文在寅の牢獄送りは決定か。韓国大統領選、宿敵当選で訪れる絶望

 

1994年、司法研修院を23期修了した尹次期大統領は、弁護士として開業しようとしたが、「3年間経験しよう」として飛び込んだ検察に26年間も勤めることになる。「スター検事」ユン・ソンヨルの成長期は反転ドラマの連続だった。大邱地検で初任検事としてスタートし、序盤は晩学で平凡な経歴を積んだ。盧武鉉政府発足後、大型特殊事件に投入され、「刀鍛冶」として名声を築いた。

02年、一時検事の服を脱いで法律事務所大手の太平洋(テピョンヤン)で働き、1年後に「検察庁の廊下で作るジャジャンミョン(ジャージャー麺)のにおいが懐かしい」と言って実家に帰ってから出世階段を上り始める。

線の太い捜査スタイルで李明載(イ・ミョンジェ)、鄭相明(チョン・サンミョン)元検察総長ら先輩の寵愛を受け、大型事件の捜査の度に選出された。そのおかげで、最高検察庁中央捜査部とソウル中央地検特捜部の要職をあまねく経験した。この過程で特別なボス気質で「ユン・ソンヨル軍団」を構築したという批判を受けたりもした。

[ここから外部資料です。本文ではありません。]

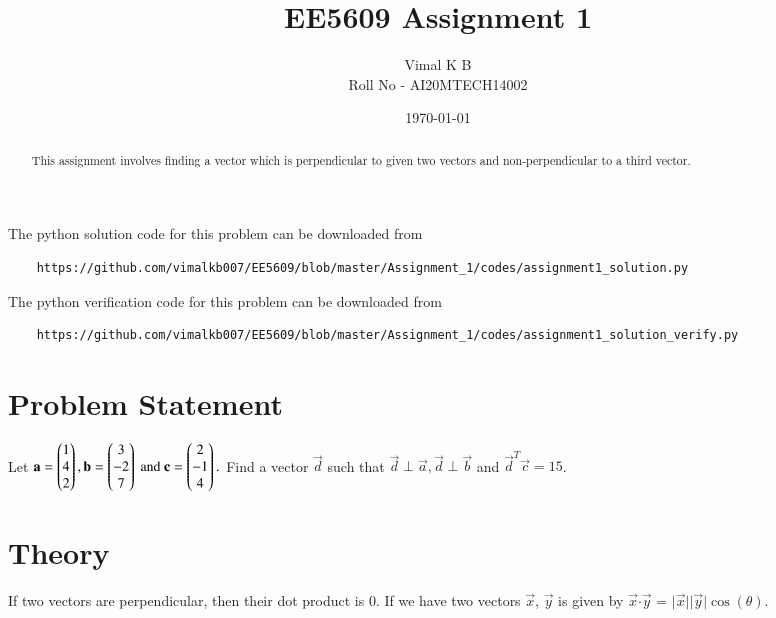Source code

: \documentclass[journal,12pt,twocolumn]{IEEEtran}
\begin{document}
\title{EE5609 Assignment 1}
\author{Vimal K B \\Roll No - AI20MTECH14002}
\date{\today}

\maketitle
\newpage
\bigskip

\renewcommand{\thefigure}{\theenumi}
\renewcommand{\thetable}{\theenumi}

\begin{abstract}
	This assignment involves finding a vector which is perpendicular to given two vectors and non-perpendicular to a third vector. 
\end{abstract}

The python solution code for this problem can be downloaded from

\begin{lstlisting}
	https://github.com/vimalkb007/EE5609/blob/master/Assignment_1/codes/assignment1_solution.py
\end{lstlisting}

The python verification code for this problem can be downloaded from

\begin{lstlisting}
	https://github.com/vimalkb007/EE5609/blob/master/Assignment_1/codes/assignment1_solution_verify.py
\end{lstlisting}

\section{\textbf{Problem Statement}}
	Let 
	$
	\mathbf{a}=\begin{pmatrix}1\\4\\2\end{pmatrix},
	\mathbf{b}=\begin{pmatrix}3\\-2\\7\end{pmatrix} \text{ and }
	\mathbf{c}=\begin{pmatrix}2\\-1\\4\end{pmatrix}.
	$
	Find a vector $\vec{d}$ such that $\vec{d}\perp\vec{a},\vec{d}\perp\vec{b}$ and $\vec{d}^T\vec{c} = 15$.
	
\section{\textbf{Theory}}

	If two vectors are perpendicular, then their dot product is 0.
	If we have two vectors $\vec{x}$, $\vec{y}$ is given by 
		$\vec{x}$$\cdot$$\vec{y}$ = $|$$\vec{x}$$|$$|$$\vec{y}$$|$$\cos(\theta)$.
	
\end{document}
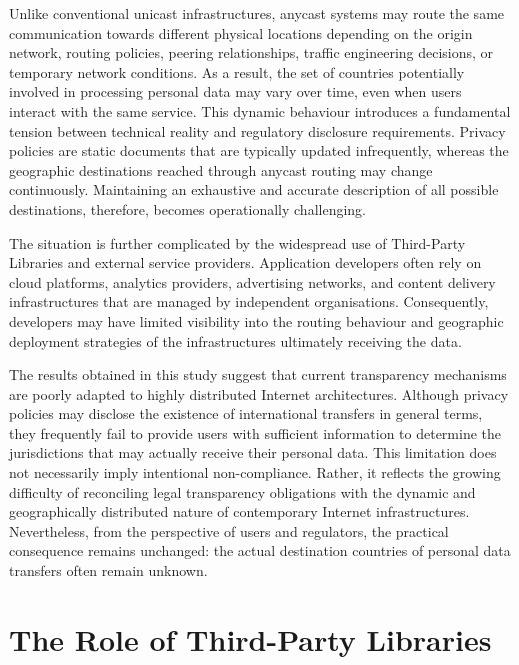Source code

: Unlike conventional unicast infrastructures, anycast systems may route the same communication towards different physical locations depending on the origin network, routing policies, peering relationships, traffic engineering decisions, or temporary network conditions. As a result, the set of countries potentially involved in processing personal data may vary over time, even when users interact with the same service. This dynamic behaviour introduces a fundamental tension between technical reality and regulatory disclosure requirements. Privacy policies are static documents that are typically updated infrequently, whereas the geographic destinations reached through anycast routing may change continuously. Maintaining an exhaustive and accurate description of all possible destinations, therefore, becomes operationally challenging.

The situation is further complicated by the widespread use of Third-Party Libraries and external service providers. Application developers often rely on cloud platforms, analytics providers, advertising networks, and content delivery infrastructures that are managed by independent organisations. Consequently, developers may have limited visibility into the routing behaviour and geographic deployment strategies of the infrastructures ultimately receiving the data.

The results obtained in this study suggest that current transparency mechanisms are poorly adapted to highly distributed Internet architectures. Although privacy policies may disclose the existence of international transfers in general terms, they frequently fail to provide users with sufficient information to determine the jurisdictions that may actually receive their personal data. This limitation does not necessarily imply intentional non-compliance. Rather, it reflects the growing difficulty of reconciling legal transparency obligations with the dynamic and geographically distributed nature of contemporary Internet infrastructures. Nevertheless, from the perspective of users and regulators, the practical consequence remains unchanged: the actual destination countries of personal data transfers often remain unknown.

\section{The Role of Third-Party Libraries}
\label{sc:anycast_experiments_tpls}


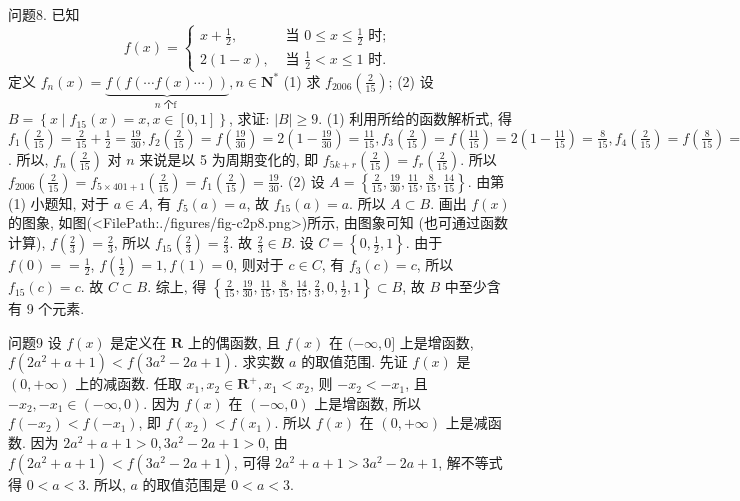 问题8. 已知
$$
f(x)=\left\{\begin{array}{cl}
x+\frac{1}{2}, & \text { 当 } 0 \leqslant x \leqslant \frac{1}{2} \text { 时; } \\
2(1-x), & \text { 当 } \frac{1}{2}<x \leqslant 1 \text { 时.
}
\end{array}\right.
$$
定义 $f_n(x)=\underbrace{f(f(\cdots f(x) \cdots))}_{n \text { 个f }}, n \in \mathbf{N}^*$
(1) 求 $f_{2006}\left(\frac{2}{15}\right)$;
(2) 设 $B=\left\{x \mid f_{15}(x)=x, x \in[0,1]\right\}$, 求证: $|B| \geqslant 9$.
(1) 利用所给的函数解析式, 得 $f_1\left(\frac{2}{15}\right)=\frac{2}{15}+\frac{1}{2}=\frac{19}{30}, f_2\left(\frac{2}{15}\right)= f\left(\frac{19}{30}\right)=2\left(1-\frac{19}{30}\right)=\frac{11}{15}, f_3\left(\frac{2}{15}\right)=f\left(\frac{11}{15}\right)=2\left(1-\frac{11}{15}\right)=\frac{8}{15}, f_4\left(\frac{2}{15}\right)= f\left(\frac{8}{15}\right)=2\left(1-\frac{8}{15}\right)=\frac{14}{15}, f_5\left(\frac{2}{15}\right)=f\left(\frac{14}{15}\right)=2\left(1-\frac{14}{15}\right)=\frac{2}{15}$. 所以, $f_n\left(\frac{2}{15}\right)$
对 $n$ 来说是以 5 为周期变化的, 即 $f_{5 k+r}\left(\frac{2}{15}\right)=f_r\left(\frac{2}{15}\right)$. 所以 $f_{2006}\left(\frac{2}{15}\right)= f_{5 \times 401+1}\left(\frac{2}{15}\right)=f_1\left(\frac{2}{15}\right)=\frac{19}{30}$.
(2) 设 $A=\left\{\frac{2}{15}, \frac{19}{30}, \frac{11}{15}, \frac{8}{15}, \frac{14}{15}\right\}$. 由第 (1) 小题知, 对于 $a \in A$, 有 $f_5(a)=a$, 故 $f_{15}(a)=a$. 所以 $A \subset B$. 画出 $f(x)$ 的图象, 如图(<FilePath:./figures/fig-c2p8.png>)所示, 由图象可知 (也可通过函数计算), $f\left(\frac{2}{3}\right)=\frac{2}{3}$, 所以 $f_{15}\left(\frac{2}{3}\right)=\frac{2}{3}$. 故 $\frac{2}{3} \in B$. 设 $C=\left\{0, \frac{1}{2}, 1\right\}$. 由于 $f(0)==\frac{1}{2}$, $f\left(\frac{1}{2}\right)=1, f(1)=0$, 则对于 $c \in C$, 有 $f_3(c)=c$, 所以 $f_{15}(c)=c$. 故 $C \subset B$. 综上, 得 $\left\{\frac{2}{15}, \frac{19}{30}, \frac{11}{15}, \frac{8}{15}, \frac{14}{15}, \frac{2}{3}, 0, \frac{1}{2}, 1\right\} \subset B$, 故 $B$ 中至少含有 9 个元素.



问题9 设 $f(x)$ 是定义在 $\mathbf{R}$ 上的偶函数, 且 $f(x)$ 在 $(-\infty, 0]$ 上是增函数, $f (2 a^2+ a+1)<f\left(3 a^2-2 a+1\right)$. 求实数 $a$ 的取值范围.
先证 $f(x)$ 是 $(0,+\infty)$ 上的减函数.
任取 $x_1, x_2 \in \mathbf{R}^{+}, x_1<x_2$, 则 $-x_2<-x_1$, 且 $-x_2,-x_1 \in(-\infty, 0)$. 因为 $f(x)$ 在 $(-\infty, 0)$ 上是增函数, 所以 $f\left(-x_2\right)<f\left(-x_1\right)$, 即 $f\left(x_2\right)<f\left(x_1\right)$. 所以 $f(x)$ 在 $(0,+\infty)$ 上是减函数.
因为 $2 a^2+a+1>0,3 a^2-2 a+1>0$, 由 $f\left(2 a^2+a+1\right)<f (3 a^2- 2 a+1)$, 可得 $2 a^2+a+1>3 a^2-2 a+1$, 解不等式得 $0<a<3$. 所以, $a$ 的取值范围是 $0<a<3$.



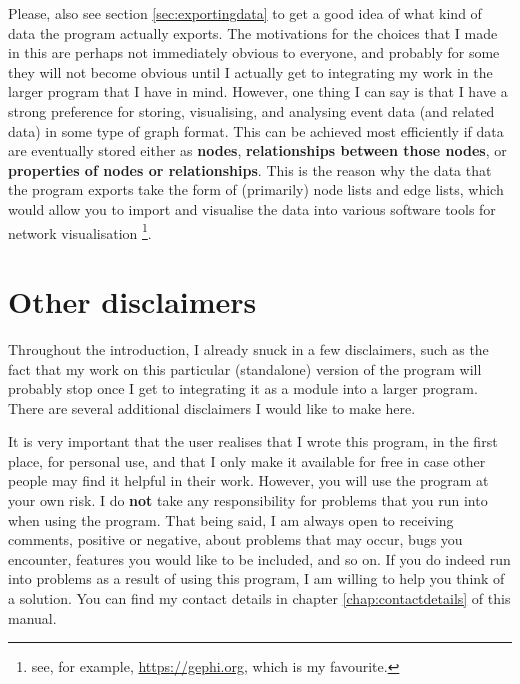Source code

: \documentclass{memoir}
\begin{document}
Please, also see section \ref{sec:exportingdata} to get a good idea of what kind of data the program actually exports. The motivations for the choices that I made in this are perhaps not immediately obvious to everyone, and probably for some they will not become obvious until I actually get to integrating my work in the larger program that I have in mind. However, one thing I can say is that I have a strong preference for storing, visualising, and analysing event data (and related data) in some type of graph format. This can be achieved most efficiently if data are eventually stored either as \textbf{nodes}, \textbf{relationships between those nodes}, or \textbf{properties of nodes or relationships}. This is the reason why the data that the program exports take the form of (primarily) node lists and edge lists, which would allow you to import and visualise the data into various software tools for network visualisation \footnote{see, for example, \url{https://gephi.org}, which is my favourite.}.  

\section{Other disclaimers}
\label{sec:disclaimers}

Throughout the introduction, I already snuck in a few disclaimers, such as the fact that my work on this particular (standalone) version of the program will probably stop once I get to integrating it as a module into a larger program. There are several additional disclaimers I would like to make here. 

It is very important that the user realises that I wrote this program, in the first place, for personal use, and that I only make it available for free in case other people may find it helpful in their work. However, you will use the program at your own risk. I do \textbf{not} take any responsibility for problems that you run into when using the program. That being said, I am always open to receiving comments, positive or negative, about problems that may occur, bugs you encounter, features you would like to be included, and so on. If you do indeed run into problems as a result of using this program, I am willing to help you think of a solution. You can find my contact details in chapter \ref{chap:contactdetails} of this manual.
\end{document}
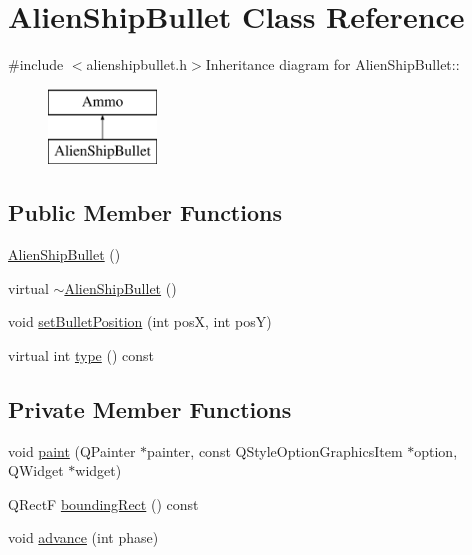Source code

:\hypertarget{class_alien_ship_bullet}{
\section{AlienShipBullet Class Reference}
\label{class_alien_ship_bullet}
}


{\ttfamily \#include $<$alienshipbullet.h$>$}Inheritance diagram for AlienShipBullet::\begin{figure}[H]
\begin{center}
\leavevmode
\includegraphics[height=2cm]{class_alien_ship_bullet}
\end{center}
\end{figure}
\subsection*{Public Member Functions}
\begin{DoxyCompactItemize}
\item 
\hyperlink{class_alien_ship_bullet_a0fa00d03540ce06da0855960709baddb}{AlienShipBullet} ()
\item 
virtual \hyperlink{class_alien_ship_bullet_a6af8a67dca6b5da79602a4f1c5d06c7f}{$\sim$AlienShipBullet} ()
\item 
void \hyperlink{class_alien_ship_bullet_ad00b6010d2f96d497bc796067aae428b}{setBulletPosition} (int posX, int posY)
\item 
virtual int \hyperlink{class_alien_ship_bullet_ab12e8a371cf9565051a3f6e9d7fb54b5}{type} () const 
\end{DoxyCompactItemize}
\subsection*{Private Member Functions}
\begin{DoxyCompactItemize}
\item 
void \hyperlink{class_alien_ship_bullet_a24f6404671b0e0ef258a8d7814ead18b}{paint} (QPainter $\ast$painter, const QStyleOptionGraphicsItem $\ast$option, QWidget $\ast$widget)
\item 
QRectF \hyperlink{class_alien_ship_bullet_a0a7aa5b5707281f2d204f903650df560}{boundingRect} () const 
\item 
void \hyperlink{class_alien_ship_bullet_a29af8ac3011d72e8b845019e76ab203d}{advance} (int phase)
\end{DoxyCompactItemize}
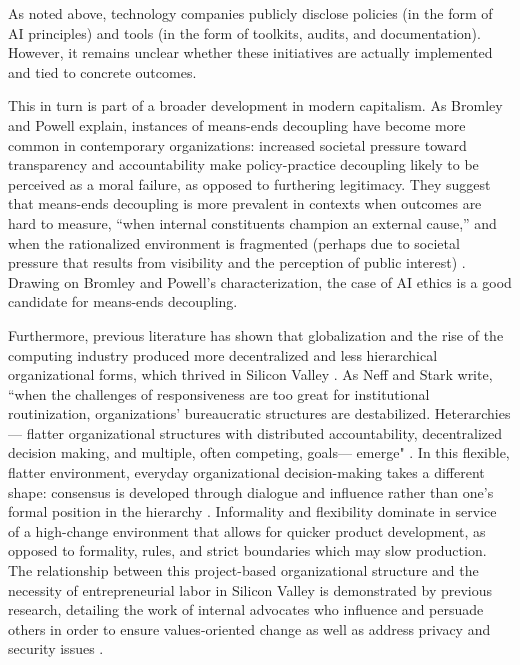 \documentclass[sigconf]{acmart}
\begin{document}
As noted above, technology companies publicly disclose  policies (in the form of AI principles) and tools (in the form of toolkits, audits, and documentation). However, it remains unclear whether these initiatives are actually implemented and tied to concrete outcomes.

This in turn is part of a broader development in modern capitalism. As Bromley and Powell explain, instances of means-ends decoupling have become more common in contemporary organizations: increased societal pressure toward transparency and accountability make policy-practice decoupling likely to be perceived as a moral failure, as opposed to furthering legitimacy. They suggest that means-ends decoupling is more prevalent in contexts when outcomes are hard to measure, “when internal constituents champion an external cause,” and when the rationalized environment is fragmented (perhaps due to societal pressure that results from visibility and the perception of public interest) \cite{bromley_smoke_2012}. Drawing on Bromley and Powell’s characterization, the case of AI ethics is a good candidate for means-ends decoupling.

Furthermore, previous literature has shown that globalization and the rise of the computing industry produced more decentralized and less hierarchical organizational forms, which thrived in Silicon Valley \cite{powell_capitalist_2001, saxenian_new_2006}. As Neff and Stark write, “when the challenges of responsiveness are too great for institutional routinization, organizations’ bureaucratic structures are destabilized. Heterarchies— flatter organizational structures with distributed accountability, decentralized decision making, and multiple, often competing, goals— emerge" \cite{neff_permanently_2004}. In this flexible, flatter environment, everyday organizational decision-making takes a different shape: consensus is developed through dialogue and influence rather than one’s formal position in the hierarchy \cite{heckscher_defining_2011}. Informality and flexibility dominate in service of a high-change environment that allows for quicker product development, as opposed to formality, rules, and strict boundaries which may slow production. The relationship between this project-based organizational structure and the necessity of entrepreneurial labor in Silicon Valley is demonstrated by previous research, detailing the work of internal advocates who influence and persuade others in order to ensure values-oriented change \cite{wong_UX_2021} as well as address privacy \cite{tahaei_privacy_2021} and security issues \cite{tondel_security_2020, haney_cybersecurity_2018}.
\end{document}
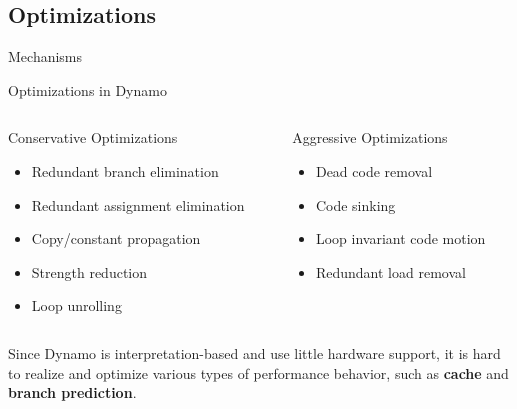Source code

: \documentclass[aspectratio=169,xcolor=x11names]{beamer}
\begin{document}
	\subsection{Optimizations}
	\begin{frame}{Mechanisms}
	\end{frame}

	\begin{frame}{Optimizations in Dynamo}
		\begin{columns}
			\begin{column}[T]{0.5\linewidth}
				\begin{block}{Conservative Optimizations}
					\begin{itemize}
						\item Redundant branch elimination
						\item Redundant assignment elimination
						\item Copy/constant propagation
						\item Strength reduction
						\item Loop unrolling
					\end{itemize}
				\end{block}
			\end{column}
			\begin{column}[T]{0.5\linewidth}
				\begin{block}{Aggressive Optimizations}
					\begin{itemize}
						\item Dead code removal
						\item Code sinking
						\item Loop invariant code motion
						\item Redundant load removal %
					\end{itemize}
				\end{block}
			\end{column}
		\end{columns}
		
		Since Dynamo is interpretation-based and use little hardware support, it is hard to realize and optimize various types of performance behavior, such as \textbf{cache} and \textbf{branch prediction}.
	\end{frame}
\end{document}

尹次期大統領が一躍スターになったのは、2013年朴槿恵政府当時、国情院コメント事件と関連し国会国政監査で上部の捜査外圧を暴露してからだ。「人に忠誠をせず、法と常識に忠誠をつくす」と突き放した国政監査長の本音発言は歴史の一場面として残っている。政権に憎まれ、地方高等検察庁検事に左遷され、約4年間、流刑地を転々としながら忍苦の歳月を送った。不当な圧力に屈しない「硬骨検査」のイメージを大衆に印象づけた。この頃、民主党の中心人物から総選挙出馬を勧められた時は「検察に残って後輩の面倒を見るべきだ」「後輩たちがわたしを政治検事と見るのではないか」と婉曲に断ったという。

特捜部検事としては息の根が切れた(左遷されまくり)かに見えた尹次期大統領は、2016年の弾劾政局を迎え、チェ・スンシルゲート特検捜査チーム長として華やかに復活した。文在寅政府に入って、いわゆる「ろうそく革命」の功臣として、先輩を押しのけてソウル中央地検長に抜擢された。「積弊清算」捜査と公訴維持を陣頭指揮し、李明博・朴槿恵元大統領に対する重刑を引き出した。朴元大統領に賄賂を渡した容疑で李在鎔(イ・ジェヨン)元三星電子副会長を拘束起訴した。司法行政権乱用疑惑に巻き込まれた梁承泰(ヤン・スンテ)元最高裁長官も収監させた。当時、保守陣営は厳しい捜査に強く反発したが、尹次期大統領は特検内部で、朴元大統領に対する非拘束捜査を主張したと、後日周囲に話していたという。

チョ・グク事態が、今日の「政治家ユン・ソンヨル」を作った変曲点だった。検察の首長として「生きた権力にも厳正でなければならない」という文大統領の願いを文字通り行動に移し、チョ・グク元法務部長官一家に対する強力な捜査を推し進める。現政権にとっては目の上のたんこぶのような存在になった瞬間でもある。チョ・グク元長官の娘の入試不正疑惑や夫人のチョン・ギョンシム教授の私設ファンド疑惑だけでなく、大統領府の蔚山(ウルサン)市長選挙介入疑惑、月城(ウォルソン)原発の経済性操作疑惑まで追及した。結局、政権と全面戦を宣布した格好となった。与党議員は一斉に彼に背を向けた。チョ・グク元長官の後任である秋美愛(チュ・ミエ)元法務部長官との葛藤に、「検収完縛」(検察捜査権の完全剥奪)を試みる民主党との正面衝突が重なり、現政権との確執は取り返しのつかない状況に陥った。尹次期大統領は結局昨年3月、「正義と常識が崩れるのをこれ以上見過ごすことはできない。検察でのわたしの仕事はもはやこれまで」と辞任の弁を残し、任期を4か月余り残して検察総長の職を退いた。